A law firm engaged by shareholders to set up a company and other services cease when the company is eventually struck off. This was held in a Court of Appeal judgement in Dr Suzanne Wolfe Martin bhala mandatarja specjali ta’ Frantisek Komarek, Karel Komarek u Utrica Limited, socjeta estera registrata gewwa l-gzejjer Caymen -v- Ganado & Associates Advocates u Ganado Services Limited, decided on 27 January 2021. The Court of Appeal was presided by Chief Justice Mark Chetcuti and Judges Joseph R Micallef and Tonio Mallia.

The judgement concerned 2 appeals filed by both parties following a judgement by the First Hall of the Civil Court on 30 June 2015. The Court had upheld a number of pleas presented by Ganado and Associates, while rejecting others. The Court also upheld some of the claims of the plaintiffs, ordering the law firm to pass on information to two of the shareholders of Bonatrans Group Holding Limited, within 30 days.

The plaintiff instituted an action against the law firm, asking the court to order it to give them access to information and documents on a company, Bonatrans, which they asked the law firm to incorporate.

The law firm filed a statement of defence, challenging representation in Malta and whether they had a juridical interest in the case.

The First Hall of the Civil Court in its judgement held that Bonatrans was incorporated in 2010 and struck off the following year. The plaintiffs and Komarkova had originally instructed the law firm to incorporate the company. In May 2013, Komarek has asked to given a copy of the file of Bonatrans. The law firm rejected the request on the ground that such a request had to be made by the 3 shareholders of the company and not by just one of the shareholders.

The Court held that it is of the opinion that any of the persons who had instructed the law firm has a right to the information on the incorporation of the company. The law firm challenged this, since the instructions were given by all three shareholders. They quoted from the Letter of Instruction that the plaintiff signed, where the term “client” is a reference to any person or persons instructing the law firm such person were joint and several. The lawyer in charge of the file held that there was no objection for any of the shareholders to have a look at the documents. The law firm argued that once the company, Bonatrans, was incorporated, it was that company that became the clients of the law firm and no longer the individuals who instructed them to set it up. Now the company was liquidated and struck off.

The defendant law firm lodged an appeal, asking the court to overturn the order to forward the information on the incorporation of Bonatrans. On the other hand, the plaintiffs also filed an appeal in order to overturn the judgement which rejected the claim to order the law firm to give the information on the administration of the company.

The Court of Appeal started to discussion the law firm’s appeal. The First Court made a distinction between the instructions given to the law firm in order for Bonastrans to be incorporated and the services given after the incorporation. The law firm pointed out that they were in fact instructed by three foundations registered in Liechtenstein, which were the shareholders of the company. Since the request for information came from the individuals who held shares in the company, then they did not have the right to receive information.

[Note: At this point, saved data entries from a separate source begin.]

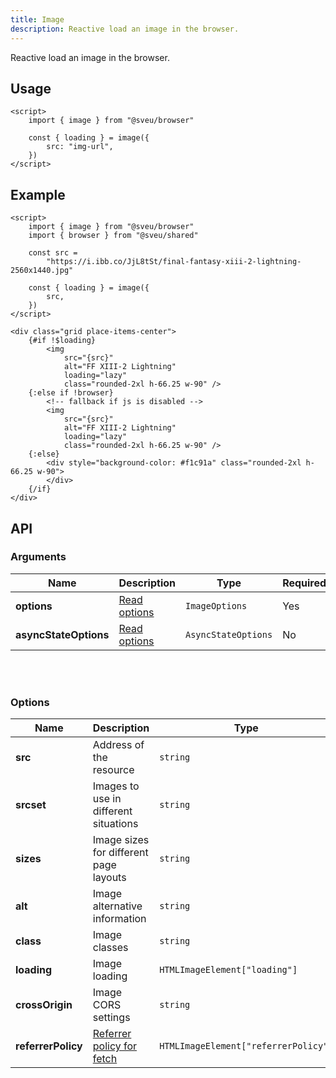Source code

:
 ```yaml
---
title: Image
description: Reactive load an image in the browser.
---
```


<script>
    import Meta from "$components/meta.svelte"
</script>

<Meta />

Reactive load an image in the browser.

## Usage

```svelte
<script>
    import { image } from "@sveu/browser"

    const { loading } = image({
        src: "img-url",
    })
</script>
```

## Example

```svelte live ln
<script>
    import { image } from "@sveu/browser"
    import { browser } from "@sveu/shared"

    const src =
        "https://i.ibb.co/JjL8tSt/final-fantasy-xiii-2-lightning-2560x1440.jpg"

    const { loading } = image({
        src,
    })
</script>

<div class="grid place-items-center">
    {#if !$loading}
        <img
            src="{src}"
            alt="FF XIII-2 Lightning"
            loading="lazy"
            class="rounded-2xl h-66.25 w-90" />
    {:else if !browser}
        <!-- fallback if js is disabled -->
        <img
            src="{src}"
            alt="FF XIII-2 Lightning"
            loading="lazy"
            class="rounded-2xl h-66.25 w-90" />
    {:else}
        <div style="background-color: #f1c91a" class="rounded-2xl h-66.25 w-90">
        </div>
    {/if}
</div>
```

## API

### Arguments

| Name                  | Description                                 | Type                | Required |
| --------------------- | ------------------------------------------- | ------------------- | -------- |
| **options**           | [Read options](#Options)                    | `ImageOptions`      | Yes      |
| **asyncStateOptions** | [Read options](/shared/asyncState/#options) | `AsyncStateOptions` | No       |

<br />
<br />

### Options

| Name          | Description                                  | Type                                 |
| ------------- | -------------------------------------------- | ------------------------------------ |
| **src**       | Address of the resource                      | `string`                             |
| **srcset**    | Images to use in different situations        | `string`                             |
| **sizes**     | Image sizes for different page layouts       | `string`                             |
| **alt**       | Image alternative information                | `string`                             |
| **class**     | Image classes                                | `string`                             |
| **loading**   | Image loading                                | `HTMLImageElement["loading"]`        |
| **crossOrigin** | Image CORS settings                          | `string`                             |
| **referrerPolicy** | [Referrer policy for fetch](https://developer.mozilla.org/en-US/docs/Web/HTTP/Headers/Referrer-Policy) | `HTMLImageElement["referrerPolicy"]` |
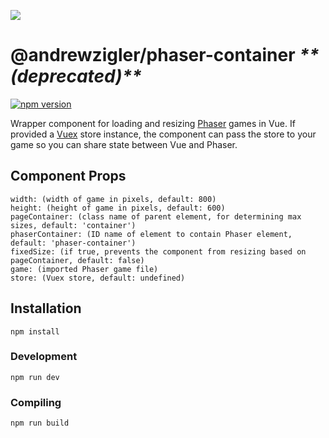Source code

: ![](https://repository-images.githubusercontent.com/204579833/28182200-2654-11ea-8811-995f90c68ed8)

# @andrewzigler/phaser-container *\*\*(deprecated)\*\**

[![npm version](https://badge.fury.io/js/%40andrewzigler%2Fphaser-container.svg)](https://badge.fury.io/js/%40andrewzigler%2Fphaser-container)

Wrapper component for loading and resizing [Phaser](https://phaser.io/) games in Vue. If provided a [Vuex](https://vuex.vuejs.org/) store instance, the component can pass the store to your game so you can share state between Vue and Phaser.

## Component Props
```
width: (width of game in pixels, default: 800)
height: (height of game in pixels, default: 600)
pageContainer: (class name of parent element, for determining max sizes, default: 'container')
phaserContainer: (ID name of element to contain Phaser element, default: 'phaser-container')
fixedSize: (if true, prevents the component from resizing based on pageContainer, default: false)
game: (imported Phaser game file)
store: (Vuex store, default: undefined)
```

## Installation
```
npm install
```

### Development
```
npm run dev
```

### Compiling
```
npm run build
```
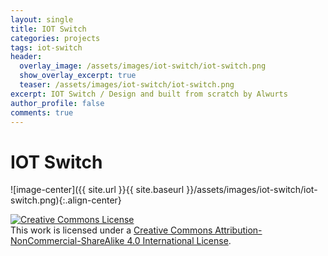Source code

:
 ```yaml
---
layout: single
title: IOT Switch
categories: projects
tags: iot-switch
header:
  overlay_image: /assets/images/iot-switch/iot-switch.png
  show_overlay_excerpt: true
  teaser: /assets/images/iot-switch/iot-switch.png
excerpt: IOT Switch / Design and built from scratch by Alwurts
author_profile: false
comments: true
---
```


IOT Switch
===========



![image-center]({{ site.url }}{{ site.baseurl }}/assets/images/iot-switch/iot-switch.png){:.align-center}


<a rel="license" href="http://creativecommons.org/licenses/by-nc-sa/4.0/"><img alt="Creative Commons License" style="border-width:0" src="https://i.creativecommons.org/l/by-nc-sa/4.0/88x31.png" /></a><br />This work is licensed under a <a rel="license" href="http://creativecommons.org/licenses/by-nc-sa/4.0/">Creative Commons Attribution-NonCommercial-ShareAlike 4.0 International License</a>.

The Court of Appeal pointed out that when the lawyers received instructions to incorporate the company, they had created a separate judicial personality from the shareholders. The Court disagreed with the law firm on how the shareholders were treated with regard to the company incorporation. Once the individuals signed the letter of instruction, they became the law firm’s clients and therefore there was a professional relationship between the two sides and therefore, the Court of Appeal agreed with the judgement appealed.

As to the plaintiffs’ appeal, they argued that the law firm’s obligations towards them did not stop when the company was registered; and that the agreement between the two sides stipulates that the services may be terminated before or after incorporation. Therefore, the services continued after the incorporation.

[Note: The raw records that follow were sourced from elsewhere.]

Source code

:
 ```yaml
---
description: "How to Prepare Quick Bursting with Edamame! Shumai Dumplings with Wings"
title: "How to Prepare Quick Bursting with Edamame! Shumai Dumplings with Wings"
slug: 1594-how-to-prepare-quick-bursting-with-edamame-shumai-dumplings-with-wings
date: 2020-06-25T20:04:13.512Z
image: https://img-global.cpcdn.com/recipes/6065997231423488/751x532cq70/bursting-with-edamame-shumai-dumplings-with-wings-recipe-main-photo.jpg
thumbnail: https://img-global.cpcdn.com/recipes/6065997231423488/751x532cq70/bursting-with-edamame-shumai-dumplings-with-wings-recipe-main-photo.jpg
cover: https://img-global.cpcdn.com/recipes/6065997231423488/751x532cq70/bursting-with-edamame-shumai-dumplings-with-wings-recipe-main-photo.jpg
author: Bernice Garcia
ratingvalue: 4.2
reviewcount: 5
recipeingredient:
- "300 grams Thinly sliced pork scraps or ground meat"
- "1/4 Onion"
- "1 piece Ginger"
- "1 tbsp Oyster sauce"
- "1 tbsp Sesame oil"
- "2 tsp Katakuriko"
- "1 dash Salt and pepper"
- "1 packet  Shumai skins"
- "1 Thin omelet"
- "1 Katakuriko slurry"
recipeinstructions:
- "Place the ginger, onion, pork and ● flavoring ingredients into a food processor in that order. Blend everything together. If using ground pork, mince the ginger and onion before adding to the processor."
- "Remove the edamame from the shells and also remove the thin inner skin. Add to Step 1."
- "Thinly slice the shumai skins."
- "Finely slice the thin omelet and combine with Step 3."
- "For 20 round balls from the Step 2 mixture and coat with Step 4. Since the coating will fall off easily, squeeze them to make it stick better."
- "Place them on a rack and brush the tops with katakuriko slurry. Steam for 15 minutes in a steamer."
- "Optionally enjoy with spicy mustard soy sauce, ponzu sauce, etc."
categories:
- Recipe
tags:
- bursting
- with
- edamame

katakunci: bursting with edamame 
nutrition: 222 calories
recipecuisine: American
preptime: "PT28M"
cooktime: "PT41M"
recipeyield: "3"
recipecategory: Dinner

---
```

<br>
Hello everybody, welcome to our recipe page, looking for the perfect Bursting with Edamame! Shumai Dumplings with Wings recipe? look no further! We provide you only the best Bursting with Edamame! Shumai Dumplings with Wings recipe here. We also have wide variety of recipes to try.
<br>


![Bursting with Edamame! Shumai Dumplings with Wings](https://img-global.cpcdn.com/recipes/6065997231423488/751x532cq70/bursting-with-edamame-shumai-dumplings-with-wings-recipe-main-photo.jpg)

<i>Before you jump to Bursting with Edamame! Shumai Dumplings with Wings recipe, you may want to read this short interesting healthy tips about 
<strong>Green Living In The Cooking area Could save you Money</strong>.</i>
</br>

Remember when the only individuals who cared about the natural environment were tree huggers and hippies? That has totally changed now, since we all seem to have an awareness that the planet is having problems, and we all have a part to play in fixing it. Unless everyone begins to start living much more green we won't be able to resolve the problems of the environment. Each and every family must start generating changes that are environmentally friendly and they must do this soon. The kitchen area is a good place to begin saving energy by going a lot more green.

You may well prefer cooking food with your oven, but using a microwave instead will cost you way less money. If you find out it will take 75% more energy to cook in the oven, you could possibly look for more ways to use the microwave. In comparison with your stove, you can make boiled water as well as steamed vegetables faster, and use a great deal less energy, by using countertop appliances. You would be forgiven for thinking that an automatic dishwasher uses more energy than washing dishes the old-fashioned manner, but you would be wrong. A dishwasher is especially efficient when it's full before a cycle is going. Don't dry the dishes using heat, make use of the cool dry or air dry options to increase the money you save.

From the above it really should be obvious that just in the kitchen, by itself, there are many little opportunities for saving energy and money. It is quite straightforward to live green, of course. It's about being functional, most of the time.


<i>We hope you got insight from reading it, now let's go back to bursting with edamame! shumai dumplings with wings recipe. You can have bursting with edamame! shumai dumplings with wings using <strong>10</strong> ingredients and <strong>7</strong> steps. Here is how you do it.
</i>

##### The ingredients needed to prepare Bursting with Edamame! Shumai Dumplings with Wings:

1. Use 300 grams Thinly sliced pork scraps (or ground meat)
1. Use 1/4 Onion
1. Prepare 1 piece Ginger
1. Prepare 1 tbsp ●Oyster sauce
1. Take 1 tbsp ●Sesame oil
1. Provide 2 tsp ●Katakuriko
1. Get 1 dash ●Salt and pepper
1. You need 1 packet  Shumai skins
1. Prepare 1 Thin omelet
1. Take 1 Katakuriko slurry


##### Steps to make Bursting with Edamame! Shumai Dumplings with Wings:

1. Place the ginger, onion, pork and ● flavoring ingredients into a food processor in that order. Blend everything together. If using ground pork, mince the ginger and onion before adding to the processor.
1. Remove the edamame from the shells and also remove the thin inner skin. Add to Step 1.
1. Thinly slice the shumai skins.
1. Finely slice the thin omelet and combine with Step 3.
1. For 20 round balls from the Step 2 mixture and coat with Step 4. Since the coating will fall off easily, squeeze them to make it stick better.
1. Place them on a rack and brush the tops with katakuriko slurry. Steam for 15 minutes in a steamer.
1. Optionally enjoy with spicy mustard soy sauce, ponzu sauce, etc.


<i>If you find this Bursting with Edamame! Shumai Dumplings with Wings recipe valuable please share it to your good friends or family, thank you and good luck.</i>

The law firm countered this, by saying that there was a separate agreement entered into between the law firm and the newly registered company and therefore, their professional relationship was with Bonatrans and not with the plaintiffs. They claimed the firm could not give information on any trading due to professional secrecy. The Court of Appeal agreed with the firm’s arguments. The access to the company’s documents were not without limitations: the plaintiffs were not the shareholders of the company. The agreement with the law firm states that it was bound by professional secrecy in the interest of the company. The plaintiffs were not the clients for that time the company was registered.

The Court considered the fact that action was instituted after the company was struck off. Once the company was struck off, the relationship with the law firm was terminated. The Court compared the situation with a death of a person. The difference is that there are no heirs in the death of the company. The instructions given before the company was incorporated, cannot be reverted once the company is struck off.

The first instructions were to set up the company and not its administration. Therefore after the incorporation the relationship is with the shareholders and not with those who gave instructions to set it up.

The Court of Appeal then moved to reject the appeals of both parties.